Marching one weekend miles from the eyes of any leader would have done squat.

I lose much sympathy for women who blame all on men. She sounds so whiny and condescending that I don't care about her message. Blame that on males, right? If you are looking to blame someone, try the politicians who decided to have this in TO at a cost of over one billion.

Marissa said...

Just to be clear, I linked it as an example of a protester who doesn't need to be told that the protests accomplished jack squat. Because I found this post to be somewhat patronizing in that regard.

Part of protesting is about taking a stand and asserting the fact of opposition. If Harper listened to women, then the protest wouldn't have been necessary. Whether Harper listened or not, the protesters still would have "been on record" as it were.

She's not blaming "men". She's upset at men whose sense of privilege leads to them obscuring the voices of women. I'm sure she blames politicians as well. But a lot of women activists have experiences where events or discussions that were meant to be about certain issues were crashed by male activists who insist on making it about something else. It's a very common experience, a pattern in which gender plays a role.

Marissa said...

In case you're interested, this addresses the idea of women "just blaming men". And this talks about being "whiny".

Anonymous said...

Marissa, I've read both and one of them was actually excremental. It reminded me of Patrick Ross arguing... rather self-delusional and facile...

Harper did not listen to women, progressives or common sense. I had no objections to the protests or the violence that ensued. The whole G8/G20 was a colossal waste of resources.

None of the voices there have been heard. What it has done is expose how facile it is for some to lie and abuse power. Were any of the voices heard in Montebello or Quebec? No.
Sure it was insignificant but important that activist be there - but it will not change anything.

Gender relations are difficult enough without a sort of extremism that is counter-productive. There is a kind of zealot undercurrent that runs deep in some of those sites (akin to what I see on the Blogging Tories at times) that replaces common sense with ideology. Too often we will hear memes such as it's "patriarchal" society that blanket blame on men.

Reading "powers that be (male, of course)" is counterproductive in it's arrogance more so than having one blogger point out that showing up at the G20 is a circle jerk.

Gender equality, without regards for biological and/or individual choices in the mix, feels counterproductive.
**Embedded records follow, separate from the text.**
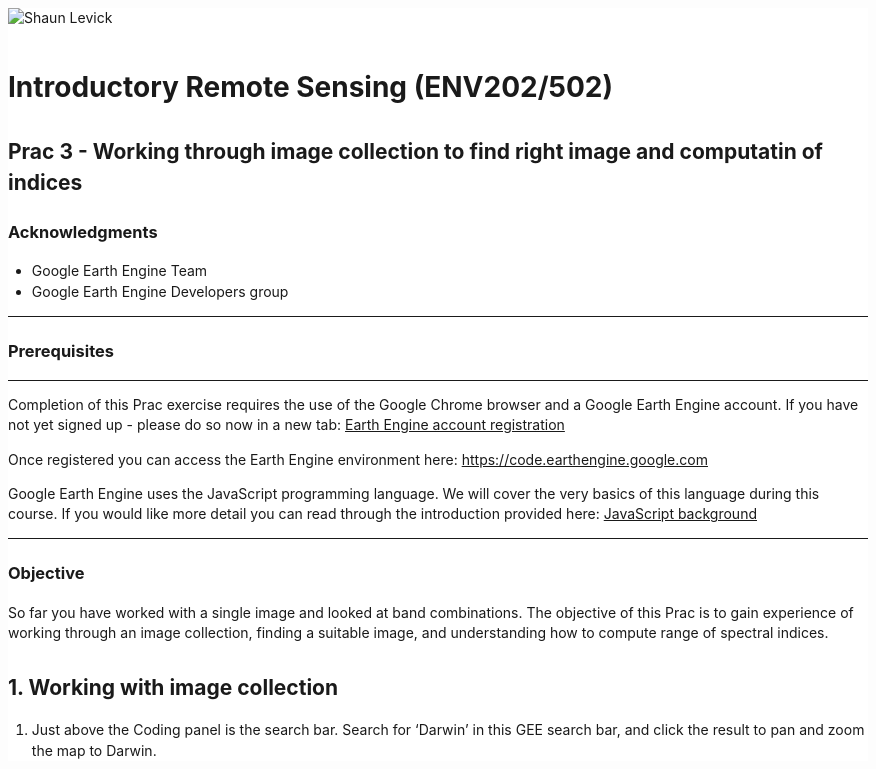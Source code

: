 ![Shaun Levick](Logo3.png)
# Introductory Remote Sensing (ENV202/502)
Prac 3 - Working through image collection to find right image and computatin of indices
--------------

### Acknowledgments
- Google Earth Engine Team
- Google Earth Engine Developers group

------

### Prerequisites
-------------

Completion of this Prac exercise requires the use of the Google Chrome browser and a Google Earth Engine account. If you have not yet signed up - please do so now in a new tab: [Earth Engine account registration](https://signup.earthengine.google.com/)

Once registered you can access the Earth Engine environment here: https://code.earthengine.google.com

Google Earth Engine uses the JavaScript programming language. We will cover the very basics of this language during this course. If you would like more detail you can read through the introduction provided here: [JavaScript background](https://developers.google.com/earth-engine/tutorials/tutorial_js_01)

------------------------------------------------------------------------

### Objective


So far you have worked with a single image and looked at band combinations. The objective of this Prac is to gain experience of working through an image collection, finding a suitable image, and understanding how to compute range of spectral indices.

## 1. Working with image collection 

1. Just above the Coding panel is the search bar. Search for ‘Darwin’ in this GEE search bar, and click the result to pan and zoom the map to Darwin.

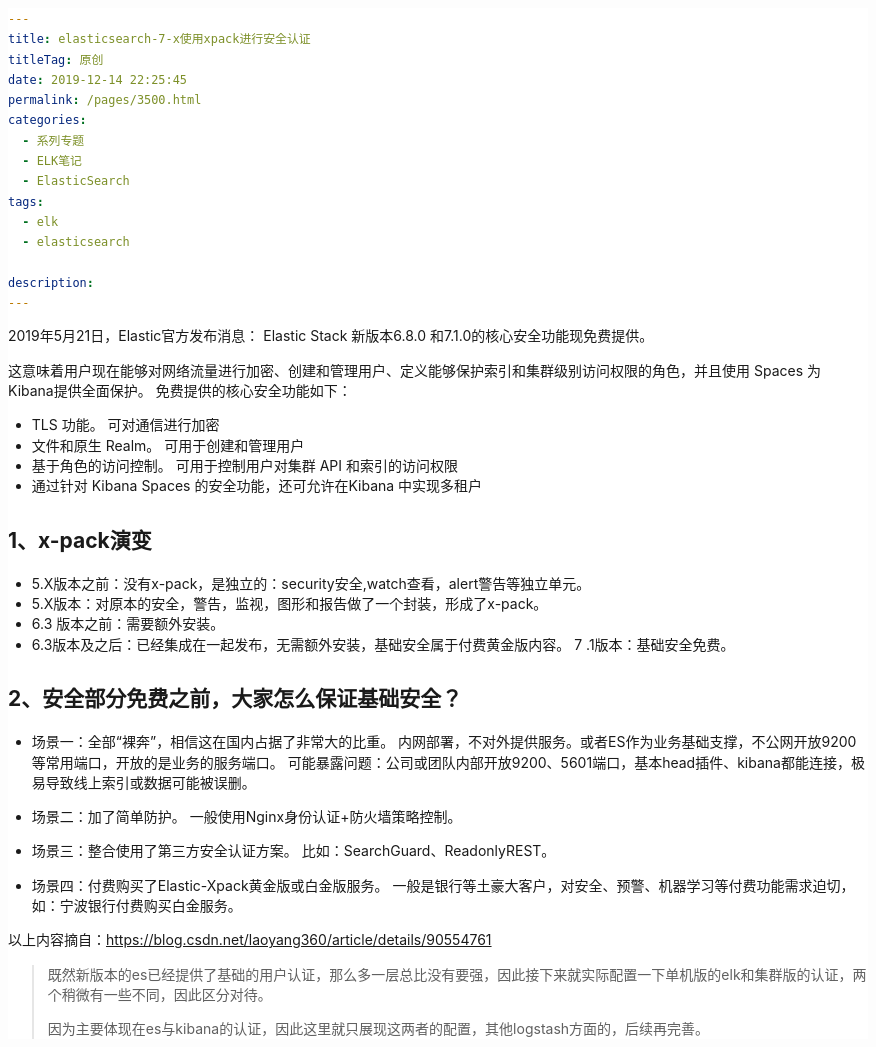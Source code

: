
 ```yaml
---
title: elasticsearch-7-x使用xpack进行安全认证
titleTag: 原创
date: 2019-12-14 22:25:45
permalink: /pages/3500.html
categories: 
  - 系列专题
  - ELK笔记
  - ElasticSearch
tags: 
  - elk
  - elasticsearch

description: 
---
```


2019年5月21日，Elastic官方发布消息： Elastic Stack 新版本6.8.0 和7.1.0的核心安全功能现免费提供。

这意味着用户现在能够对网络流量进行加密、创建和管理用户、定义能够保护索引和集群级别访问权限的角色，并且使用 Spaces 为 Kibana提供全面保护。 免费提供的核心安全功能如下：

- TLS 功能。 可对通信进行加密
- 文件和原生 Realm。 可用于创建和管理用户
- 基于角色的访问控制。 可用于控制用户对集群 API 和索引的访问权限
- 通过针对 Kibana Spaces 的安全功能，还可允许在Kibana 中实现多租户

## 1、x-pack演变

- 5.X版本之前：没有x-pack，是独立的：security安全,watch查看，alert警告等独立单元。
- 5.X版本：对原本的安全，警告，监视，图形和报告做了一个封装，形成了x-pack。
- 6.3 版本之前：需要额外安装。
- 6.3版本及之后：已经集成在一起发布，无需额外安装，基础安全属于付费黄金版内容。 7 .1版本：基础安全免费。

## 2、安全部分免费之前，大家怎么保证基础安全？

- 场景一：全部“裸奔”，相信这在国内占据了非常大的比重。
  内网部署，不对外提供服务。或者ES作为业务基础支撑，不公网开放9200等常用端口，开放的是业务的服务端口。
  可能暴露问题：公司或团队内部开放9200、5601端口，基本head插件、kibana都能连接，极易导致线上索引或数据可能被误删。

- 场景二：加了简单防护。
  一般使用Nginx身份认证+防火墙策略控制。

- 场景三：整合使用了第三方安全认证方案。
  比如：SearchGuard、ReadonlyREST。

- 场景四：付费购买了Elastic-Xpack黄金版或白金版服务。
  一般是银行等土豪大客户，对安全、预警、机器学习等付费功能需求迫切，如：宁波银行付费购买白金服务。

以上内容摘自：https://blog.csdn.net/laoyang360/article/details/90554761



> 既然新版本的es已经提供了基础的用户认证，那么多一层总比没有要强，因此接下来就实际配置一下单机版的elk和集群版的认证，两个稍微有一些不同，因此区分对待。
>
> 因为主要体现在es与kibana的认证，因此这里就只展现这两者的配置，其他logstash方面的，后续再完善。
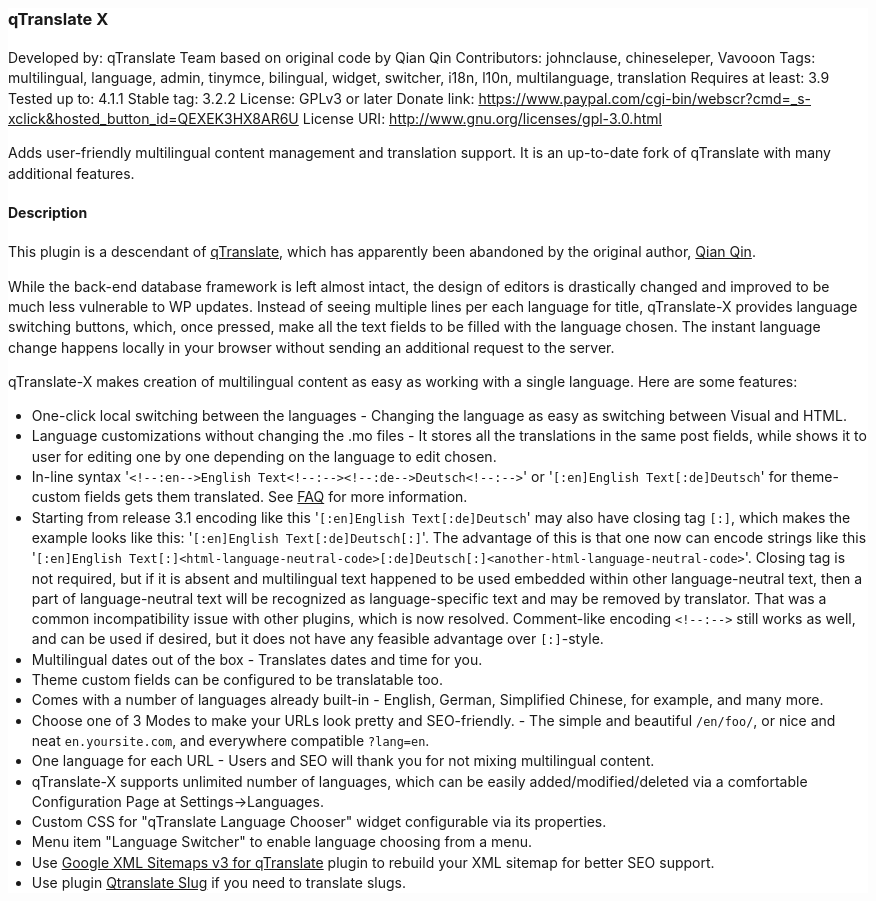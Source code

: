 ### qTranslate X ###
Developed by: qTranslate Team based on original code by Qian Qin
Contributors: johnclause, chineseleper, Vavooon
Tags: multilingual, language, admin, tinymce, bilingual, widget, switcher, i18n, l10n, multilanguage, translation
Requires at least: 3.9
Tested up to: 4.1.1
Stable tag: 3.2.2
License: GPLv3 or later
Donate link: https://www.paypal.com/cgi-bin/webscr?cmd=_s-xclick&hosted_button_id=QEXEK3HX8AR6U
License URI: http://www.gnu.org/licenses/gpl-3.0.html

Adds user-friendly multilingual content management and translation support. It is an up-to-date fork of qTranslate with many additional features.

#### Description ####

This plugin is a descendant of [qTranslate](https://wordpress.org/plugins/qtranslate/ "Original qTranslate plugin"), which has apparently been abandoned by the original author, [Qian Qin](http://www.qianqin.de/qtranslate/ "the original author of qTranslate"). 

While the back-end database framework is left almost intact, the design of editors is drastically changed and improved to be much less vulnerable to WP updates. Instead of seeing multiple lines per each language for title, qTranslate-X provides language switching buttons, which, once pressed, make all the text fields to be filled with the language chosen. The instant language change happens locally in your browser without sending an additional request to the server.

qTranslate-X makes creation of multilingual content as easy as working with a single language. Here are some features:

- One-click local switching between the languages - Changing the language as easy as switching between Visual and HTML.
- Language customizations without changing the .mo files - It stores all the translations in the same post fields, while shows it to user for editing one by one depending on the language to edit chosen.
- In-line syntax '`<!--:en-->English Text<!--:--><!--:de-->Deutsch<!--:-->`' or '`[:en]English Text[:de]Deutsch`' for theme-custom fields gets them translated. See [FAQ](https://wordpress.org/plugins/qtranslate-x/faq/ "qTranslate-X FAQ") for more information.
- Starting from release 3.1 encoding like this '`[:en]English Text[:de]Deutsch`' may also have closing tag `[:]`, which makes the example looks like this: '`[:en]English Text[:de]Deutsch[:]`'. The advantage of this is that one now can encode strings like this '`[:en]English Text[:]<html-language-neutral-code>[:de]Deutsch[:]<another-html-language-neutral-code>`'. Closing tag is not required, but if it is absent and multilingual text happened to be used embedded within other language-neutral text, then a part of language-neutral text will be recognized as language-specific text and may be removed by translator. That was a common incompatibility issue with other plugins, which is now resolved. Comment-like encoding `<!--:-->` still works as well, and can be used if desired, but it does not have any feasible advantage over `[:]`-style.
- Multilingual dates out of the box - Translates dates and time for you.
- Theme custom fields can be configured to be translatable too.
- Comes with a number of languages already built-in - English, German, Simplified Chinese, for example, and many more.
- Choose one of 3 Modes to make your URLs look pretty and SEO-friendly. - The simple and beautiful `/en/foo/`, or nice and neat `en.yoursite.com`, and everywhere compatible `?lang=en`.
- One language for each URL - Users and SEO will thank you for not mixing multilingual content.
- qTranslate-X supports unlimited number of languages, which can be easily added/modified/deleted via a comfortable Configuration Page at Settings->Languages.
- Custom CSS for "qTranslate Language Chooser" widget configurable via its properties.
- Menu item "Language Switcher" to enable language choosing from a menu.
- Use [Google XML Sitemaps v3 for qTranslate](https://wordpress.org/plugins/google-xml-sitemaps-v3-for-qtranslate/) plugin to rebuild your XML sitemap for better SEO support.
- Use plugin [Qtranslate Slug](https://wordpress.org/plugins/qtranslate-slug/) if you need to translate slugs.
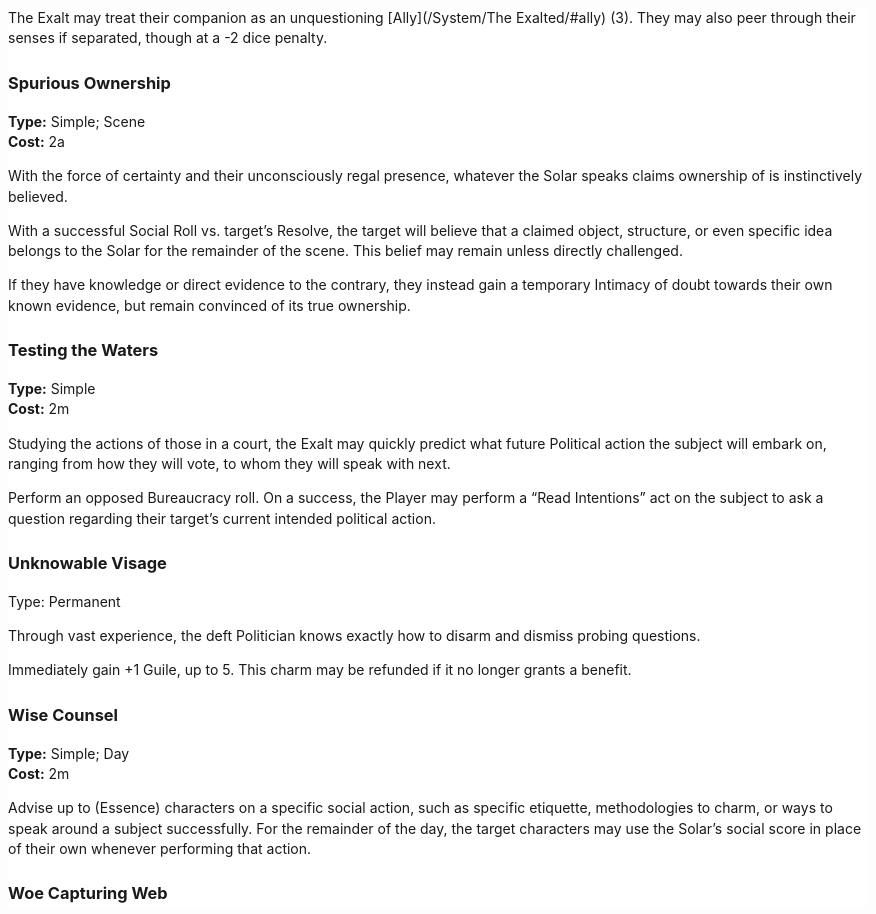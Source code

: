 The Exalt may treat their companion as an unquestioning [Ally](/System/The Exalted/#ally)
(3). They may also peer through their senses if separated, though at a
-2 dice penalty.

### Spurious Ownership

**Type:** Simple; Scene  
**Cost:** 2a

With the force of certainty and their unconsciously regal presence,
whatever the Solar speaks claims ownership of is instinctively believed.

With a successful Social Roll vs. target’s Resolve, the target will
believe that a claimed object, structure, or even specific idea belongs
to the Solar for the remainder of the scene. This belief may remain
unless directly challenged.

If they have knowledge or direct evidence to the contrary, they instead
gain a temporary Intimacy of doubt towards their own known evidence, but
remain convinced of its true ownership.

### Testing the Waters

**Type:** Simple  
**Cost:** 2m

Studying the actions of those in a court, the Exalt may quickly predict
what future Political action the subject will embark on, ranging from
how they will vote, to whom they will speak with next.

Perform an opposed Bureaucracy roll. On a success, the Player may
perform a “Read Intentions” act on the subject to ask a question
regarding their target’s current intended political action.

### Unknowable Visage

Type: Permanent

Through vast experience, the deft Politician knows exactly how to disarm
and dismiss probing questions.

Immediately gain +1 Guile, up to 5. This charm may be refunded if it no
longer grants a benefit.

### Wise Counsel

**Type:** Simple; Day  
**Cost:** 2m

Advise up to (Essence) characters on a specific social action, such as
specific etiquette, methodologies to charm, or ways to speak around a
subject successfully. For the remainder of the day, the target
characters may use the Solar’s social score in place of their own
whenever performing that action.

### Woe Capturing Web
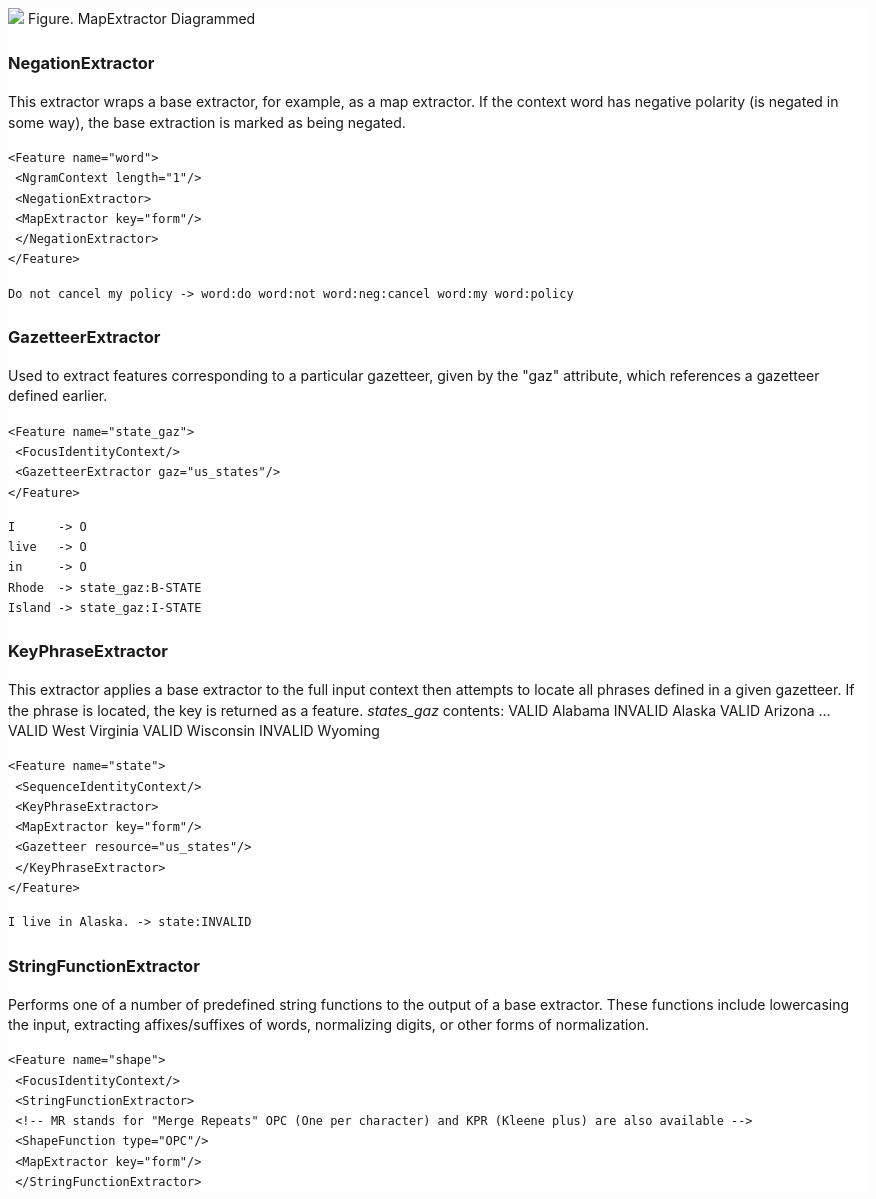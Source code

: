 ![](attachments/11939753/11939761.png)
Figure. MapExtractor Diagrammed
### **NegationExtractor**
This extractor wraps a base extractor, for example, as a map extractor. If the context word has negative polarity (is negated in some way), the base extraction is marked as being negated.
``` text
<Feature name="word">
 <NgramContext length="1"/>
 <NegationExtractor>
 <MapExtractor key="form"/>
 </NegationExtractor>
</Feature>
```
    Do not cancel my policy -> word:do word:not word:neg:cancel word:my word:policy
### **GazetteerExtractor**
Used to extract features corresponding to a particular gazetteer, given by the "gaz" attribute, which references a gazetteer defined earlier.
``` text
<Feature name="state_gaz">
 <FocusIdentityContext/>
 <GazetteerExtractor gaz="us_states"/>
</Feature>
```
    I      -> O
    live   -> O
    in     -> O
    Rhode  -> state_gaz:B-STATE
    Island -> state_gaz:I-STATE
### **KeyPhraseExtractor**
This extractor applies a base extractor to the full input context then attempts to locate all phrases defined in a given gazetteer. If the phrase is located, the key is returned as a feature.
*states_gaz* contents:
    VALID      Alabama
    INVALID    Alaska
    VALID      Arizona
    ...
    VALID      West Virginia
    VALID      Wisconsin
    INVALID    Wyoming
``` text
<Feature name="state">
 <SequenceIdentityContext/>
 <KeyPhraseExtractor>
 <MapExtractor key="form"/>
 <Gazetteer resource="us_states"/>
 </KeyPhraseExtractor>
</Feature>
```
    I live in Alaska. -> state:INVALID
### **StringFunctionExtractor**
Performs one of a number of predefined string functions to the output of a base extractor. These functions include lowercasing the input, extracting affixes/suffixes of words, normalizing digits, or other forms of normalization.
``` text
<Feature name="shape">
 <FocusIdentityContext/>
 <StringFunctionExtractor>
 <!-- MR stands for "Merge Repeats" OPC (One per character) and KPR (Kleene plus) are also available -->
 <ShapeFunction type="OPC"/>
 <MapExtractor key="form"/>
 </StringFunctionExtractor>
```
I find that some feminist view men as the enemy.

I was appalled at the lack of humanity the way police treated female "detainees". The stories of abuse and intimidation have no place in Canada.

Marissa said...

I don't think this is the venue to get into a discussion about whether patriarchy is a device used to blame men and whether any significant number of feminists view men as the enemy. (I would answer no and no) I would like you to know that remarks like like "male of course" tend to come from a place of frustration after repeated similar experiences, not ideology.

LMA said...

My idea of the power of protest is the "Hands Across the Sand" demonstrations held today in Washington and Florida (see climateprogress.org). Very positive, constructive message conveyed in a nonviolent way. Hundreds of people standing up together to say enough is enough, no more offshore drilling, move forward with clean energy. We need more of these types of rallies.